We have to get beyond the buzz words and try to understand what has really happened, from within the institution.  If we really want to understand clerical pathology – and therefore just why abuse could be handled so incompetently as it seems to have been – then we have to understand the social milieu and social implications of the various strands of theology abroad in the Church.  This is a very big question, and I can’t hope to cover it here.  Maybe I’ll try in a future blog.  But as I say constantly to my students, it’s not enough to attribute motives to people, from the outside, as it were.  You also have to try to get inside their heads, and understand how they themselves see things.  The vast majority of clergy genuinely try to live out what they believe.  Perhaps ‘cover ups’, the failure to deal with or confront problems adequately, the readiness to hand over responsibility to someone else, come as much from a misplaced attempt to be kind to colleagues, to be reluctant to assume the worst, to be truly collegial, and so on.

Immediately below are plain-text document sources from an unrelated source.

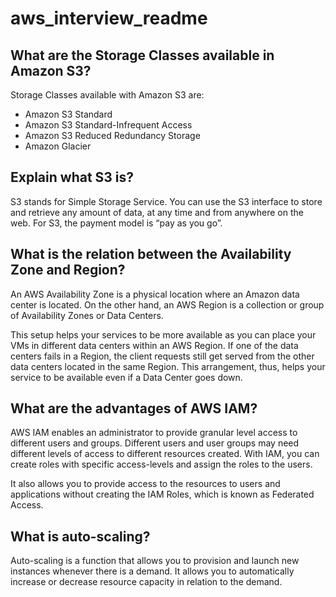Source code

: # aws_interview_readme

## What are the Storage Classes available in Amazon S3?
Storage Classes available with Amazon S3 are:

* Amazon S3 Standard
* Amazon S3 Standard-Infrequent Access
* Amazon S3 Reduced Redundancy Storage
* Amazon Glacier

## Explain what S3 is?
S3 stands for Simple Storage Service. You can use the S3 interface to store and retrieve any amount of data, at any time and from anywhere on the web. For S3, the payment model is “pay as you go”.

## What is the relation between the Availability Zone and Region?
An AWS Availability Zone is a physical location where an Amazon data center is located. On the other hand, an AWS Region is a collection or group of Availability Zones or Data Centers. 

This setup helps your services to be more available as you can place your VMs in different data centers within an AWS Region. If one of the data centers fails in a Region, the client requests still get served from the other data centers located in the same Region. This arrangement, thus, helps your service to be available even if a Data Center goes down.

## What are the advantages of AWS IAM?
AWS IAM enables an administrator to provide granular level access to different users and groups. Different users and user groups may need different levels of access to different resources created. With IAM, you can create roles with specific access-levels and assign the roles to the users. 

It also allows you to provide access to the resources to users and applications without creating the IAM Roles, which is known as Federated Access.

## What is auto-scaling?
Auto-scaling is a function that allows you to provision and launch new instances whenever there is a demand. It allows you to automatically increase or decrease resource capacity in relation to the demand.

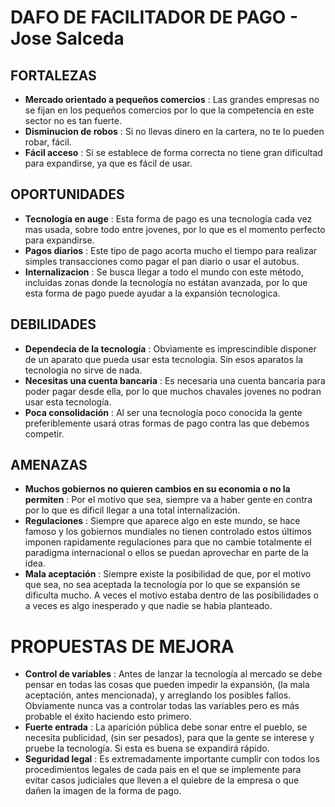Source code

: # DAFO DE FACILITADOR DE PAGO - Jose Salceda

**FORTALEZAS**
---
* **Mercado orientado a pequeños comercios** : Las grandes empresas no se fijan en los pequeños comercios por lo que la competencia en este sector no es tan fuerte.
* **Disminucion de robos** : Si no llevas dinero en la cartera, no te lo pueden robar, fácil.
* **Fácil acceso** : Si se establece de forma correcta no tiene gran dificultad para expandirse, ya que es fácil de usar.

**OPORTUNIDADES**
---
* **Tecnología en auge** : Esta forma de pago es una tecnología cada vez mas usada, sobre todo entre jovenes, por lo que es el momento perfecto para expandirse.
* **Pagos diarios** : Este tipo de pago acorta mucho el tiempo para realizar simples transacciones como pagar el pan diario o usar el autobus.
* **Internalizacion** : Se busca llegar a todo el mundo con este método, incluidas zonas donde la tecnología no estátan avanzada, por lo que esta forma de pago puede ayudar a la expansión tecnologica.

**DEBILIDADES**
---
* **Dependecia de la tecnología** : Obviamente es imprescindible disponer de un aparato que pueda usar esta tecnologia. Sin esos aparatos la tecnologia no sirve de nada.
* **Necesitas una cuenta bancaria** : Es necesaria una cuenta bancaria para poder pagar desde ella, por lo que muchos chavales jovenes no podran usar esta tecnología.
* **Poca consolidación** : Al ser una tecnología poco conocida la gente preferiblemente usará otras formas de pago contra las que debemos competir.

**AMENAZAS**
---
* **Muchos gobiernos no quieren cambios en su economia o no la permiten** : Por el motivo que sea, siempre va a haber gente en contra por lo que es dificil llegar a una total internalización.
* **Regulaciones** : Siempre que aparece algo en este mundo, se hace famoso y los gobiernos mundiales no tienen controlado estos últimos imponen rapidamente regulaciones para que no cambie totalmente el paradigma internacional o ellos se puedan aprovechar en parte de la idea.
* **Mala aceptación** : Siempre existe la posibilidad de que, por el motivo que sea, no sea aceptada la tecnología por lo que se expansión se dificulta mucho. A veces el motivo estaba dentro de las posibilidades o a veces es algo inesperado y que nadie se habia planteado.

# PROPUESTAS DE MEJORA

* **Control de variables** : Antes de lanzar la tecnología al mercado se debe pensar en todas las cosas que pueden impedir la expansión, (la mala aceptación, antes mencionada), y arreglando los posibles fallos. Obviamente nunca vas a controlar todas las variables pero es más probable el éxito haciendo esto primero.
* **Fuerte entrada** : La aparición pública debe sonar entre el pueblo, se necesita publicidad, (sin ser pesados), para que la gente se interese y pruebe la tecnología. Si esta es buena se expandirá rápido.
* **Seguridad legal** : Es extremadamente importante cumplir con todos los procedimientos legales de cada pais en el que se implemente para evitar casos judiciales que lleven a el quiebre de la empresa o que dañen la imagen de la forma de pago.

I’m reminded of the cardinal who, in the late nineteenth century, fearing the damage to the Church, is said to have resisted opening up the Vatican archives to wider access on the grounds that ‘charity always comes before truth’.  He wanted to protect the Church he loved, and perhaps to protect colleagues.  But as we know, that is a fatal capitulation to a mistaken assumption that people have to be shielded from the truth.  On the contrary, truth must come first.  Only when we face the truth honestly can we begin to tackle our difficulties.

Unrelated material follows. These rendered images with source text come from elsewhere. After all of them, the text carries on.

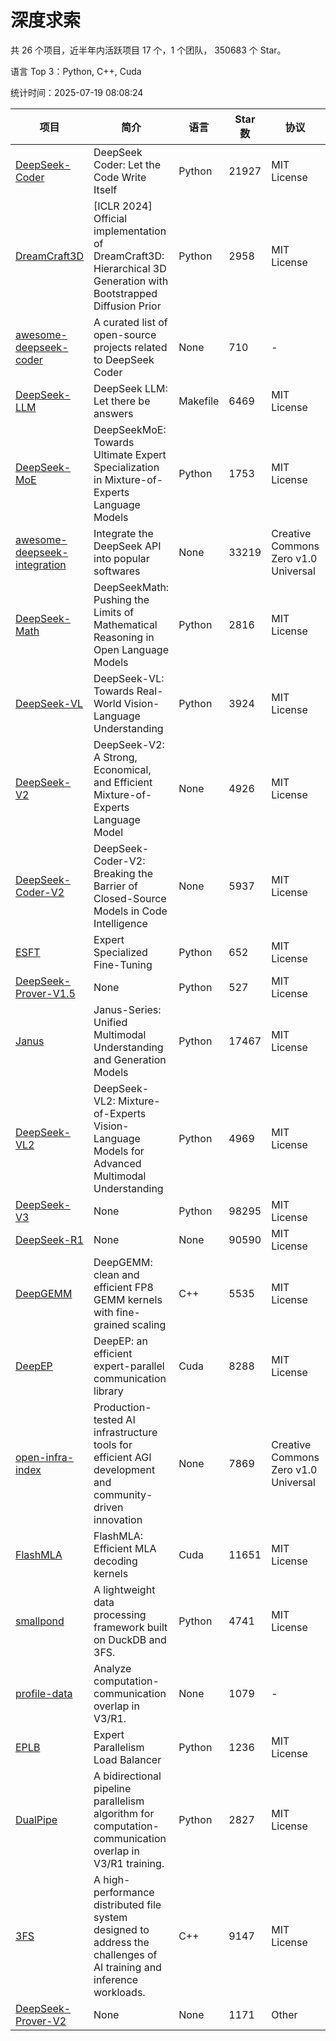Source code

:# 深度求索

共 26 个项目，近半年内活跃项目 17 个，1 个团队， 350683 个 Star。

语言 Top 3：Python, C++, Cuda

统计时间：2025-07-19 08:08:24

| 项目 | 简介 | 语言 | Star 数 | 协议 | 创建时间 | 最后更新时间 | 最后提交时间 |
| --- | --- | --- | --- | --- | --- | --- | --- |
| [DeepSeek-Coder](https://github.com/deepseek-ai/DeepSeek-Coder) | DeepSeek Coder: Let the Code Write Itself | Python | 21927 | MIT License | 2023-10-20 | 2025-07-19 | 2024-05-21 |
| [DreamCraft3D](https://github.com/deepseek-ai/DreamCraft3D) | [ICLR 2024] Official implementation of DreamCraft3D: Hierarchical 3D Generation with Bootstrapped Diffusion Prior | Python | 2958 | MIT License | 2023-10-23 | 2025-07-17 | 2025-04-22 |
| [awesome-deepseek-coder](https://github.com/deepseek-ai/awesome-deepseek-coder) | A curated list of open-source projects related to DeepSeek Coder | None | 710 | - | 2023-11-06 | 2025-07-10 | 2024-04-03 |
| [DeepSeek-LLM](https://github.com/deepseek-ai/DeepSeek-LLM) | DeepSeek LLM: Let there be answers | Makefile | 6469 | MIT License | 2023-11-29 | 2025-07-18 | 2024-02-04 |
| [DeepSeek-MoE](https://github.com/deepseek-ai/DeepSeek-MoE) | DeepSeekMoE: Towards Ultimate Expert Specialization in Mixture-of-Experts Language Models | Python | 1753 | MIT License | 2024-01-02 | 2025-07-18 | 2024-01-16 |
| [awesome-deepseek-integration](https://github.com/deepseek-ai/awesome-deepseek-integration) | Integrate the DeepSeek API into popular softwares | None | 33219 | Creative Commons Zero v1.0 Universal | 2024-01-11 | 2025-07-19 | 2025-05-13 |
| [DeepSeek-Math](https://github.com/deepseek-ai/DeepSeek-Math) | DeepSeekMath: Pushing the Limits of Mathematical Reasoning in Open Language Models | Python | 2816 | MIT License | 2024-02-05 | 2025-07-18 | 2024-04-15 |
| [DeepSeek-VL](https://github.com/deepseek-ai/DeepSeek-VL) | DeepSeek-VL: Towards Real-World Vision-Language Understanding | Python | 3924 | MIT License | 2024-03-07 | 2025-07-19 | 2024-04-24 |
| [DeepSeek-V2](https://github.com/deepseek-ai/DeepSeek-V2) | DeepSeek-V2: A Strong, Economical, and Efficient Mixture-of-Experts Language Model | None | 4926 | MIT License | 2024-04-22 | 2025-07-18 | 2024-09-25 |
| [DeepSeek-Coder-V2](https://github.com/deepseek-ai/DeepSeek-Coder-V2) | DeepSeek-Coder-V2: Breaking the Barrier of Closed-Source Models in Code Intelligence | None | 5937 | MIT License | 2024-06-14 | 2025-07-18 | 2024-09-24 |
| [ESFT](https://github.com/deepseek-ai/ESFT) | Expert Specialized Fine-Tuning | Python | 652 | MIT License | 2024-07-04 | 2025-07-09 | 2025-05-22 |
| [DeepSeek-Prover-V1.5](https://github.com/deepseek-ai/DeepSeek-Prover-V1.5) | None | Python | 527 | MIT License | 2024-08-15 | 2025-07-19 | 2024-08-16 |
| [Janus](https://github.com/deepseek-ai/Janus) | Janus-Series: Unified Multimodal Understanding and Generation Models | Python | 17467 | MIT License | 2024-10-18 | 2025-07-18 | 2025-02-01 |
| [DeepSeek-VL2](https://github.com/deepseek-ai/DeepSeek-VL2) | DeepSeek-VL2: Mixture-of-Experts Vision-Language Models for Advanced Multimodal Understanding | Python | 4969 | MIT License | 2024-12-13 | 2025-07-19 | 2025-02-26 |
| [DeepSeek-V3](https://github.com/deepseek-ai/DeepSeek-V3) | None | Python | 98295 | MIT License | 2024-12-26 | 2025-07-19 | 2025-06-27 |
| [DeepSeek-R1](https://github.com/deepseek-ai/DeepSeek-R1) | None | None | 90590 | MIT License | 2025-01-20 | 2025-07-18 | 2025-06-27 |
| [DeepGEMM](https://github.com/deepseek-ai/DeepGEMM) | DeepGEMM: clean and efficient FP8 GEMM kernels with fine-grained scaling | C++ | 5535 | MIT License | 2025-02-13 | 2025-07-19 | 2025-07-18 |
| [DeepEP](https://github.com/deepseek-ai/DeepEP) | DeepEP: an efficient expert-parallel communication library | Cuda | 8288 | MIT License | 2025-02-17 | 2025-07-18 | 2025-07-18 |
| [open-infra-index](https://github.com/deepseek-ai/open-infra-index) | Production-tested AI infrastructure tools for efficient AGI development and community-driven innovation | None | 7869 | Creative Commons Zero v1.0 Universal | 2025-02-21 | 2025-07-19 | 2025-05-15 |
| [FlashMLA](https://github.com/deepseek-ai/FlashMLA) | FlashMLA: Efficient MLA decoding kernels | Cuda | 11651 | MIT License | 2025-02-21 | 2025-07-19 | 2025-04-29 |
| [smallpond](https://github.com/deepseek-ai/smallpond) | A lightweight data processing framework built on DuckDB and 3FS. | Python | 4741 | MIT License | 2025-02-24 | 2025-07-19 | 2025-03-05 |
| [profile-data](https://github.com/deepseek-ai/profile-data) | Analyze computation-communication overlap in V3/R1. | None | 1079 | - | 2025-02-26 | 2025-07-18 | 2025-03-21 |
| [EPLB](https://github.com/deepseek-ai/EPLB) | Expert Parallelism Load Balancer | Python | 1236 | MIT License | 2025-02-26 | 2025-07-18 | 2025-03-24 |
| [DualPipe](https://github.com/deepseek-ai/DualPipe) | A bidirectional pipeline parallelism algorithm for computation-communication overlap in V3/R1 training. | Python | 2827 | MIT License | 2025-02-26 | 2025-07-18 | 2025-03-10 |
| [3FS](https://github.com/deepseek-ai/3FS) |  A high-performance distributed file system designed to address the challenges of AI training and inference workloads.  | C++ | 9147 | MIT License | 2025-02-27 | 2025-07-18 | 2025-06-17 |
| [DeepSeek-Prover-V2](https://github.com/deepseek-ai/DeepSeek-Prover-V2) | None | None | 1171 | Other | 2025-04-30 | 2025-07-19 | 2025-07-18 |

Clergy, I have no doubt, do often avoid tension and conflict, and fail to act effectively.  But I’m not sure I believe – except in some hard cases – that it happens because of an inherent assumption of superiority, so much as from a fear of being seen to be hard and critical, and so of undermining the ethic of love that stands at the heart of the Gospel.  We have to keep reminding ourselves of the indivisibility of love and truth.  That’s why IICSA has been so sobering, and so necessary.

We have to learn all over again how avoiding the truth usually ends up harming those very people we think we’re trying to protect.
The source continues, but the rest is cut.